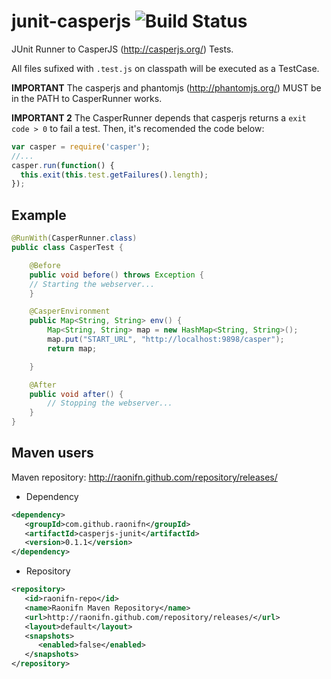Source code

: junit-casperjs ![Build Status](https://travis-ci.org/raonifn/junit-casperjs.png?branch=master)
================================================================================================

JUnit Runner to CasperJS (http://casperjs.org/) Tests.

All files sufixed with `.test.js` on classpath will be executed as a TestCase.

**IMPORTANT**
The casperjs and phantomjs (http://phantomjs.org/) MUST be in the PATH to CasperRunner works.

**IMPORTANT 2**
The CasperRunner depends that casperjs returns a `exit code > 0` to fail a test. Then, it's recomended the code below:
```javascript
var casper = require('casper');
//...
casper.run(function() {
  this.exit(this.test.getFailures().length);
});
```

## Example
```java
@RunWith(CasperRunner.class)
public class CasperTest {

	@Before
	public void before() throws Exception {
    // Starting the webserver...
	}

	@CasperEnvironment
	public Map<String, String> env() {
		Map<String, String> map = new HashMap<String, String>();
		map.put("START_URL", "http://localhost:9898/casper");
		return map;

	}

	@After
	public void after() {
		// Stopping the webserver...
	}
}

```

## Maven users
Maven repository: http://raonifn.github.com/repository/releases/

* Dependency
```xml
<dependency>
   <groupId>com.github.raonifn</groupId>
   <artifactId>casperjs-junit</artifactId>
   <version>0.1.1</version>
</dependency>
```

* Repository
```xml
<repository>
   <id>raonifn-repo</id>
   <name>Raonifn Maven Repository</name>
   <url>http://raonifn.github.com/repository/releases/</url>
   <layout>default</layout>
   <snapshots>
      <enabled>false</enabled>
   </snapshots>
</repository>
```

----

▸ Your task
Each line above that contains the word "exit" must be copied.

▸ Response area
The CasperRunner depends that casperjs returns a `exit code > 0` to fail a test. Then, it's recomended the code below:
  this.exit(this.test.getFailures().length);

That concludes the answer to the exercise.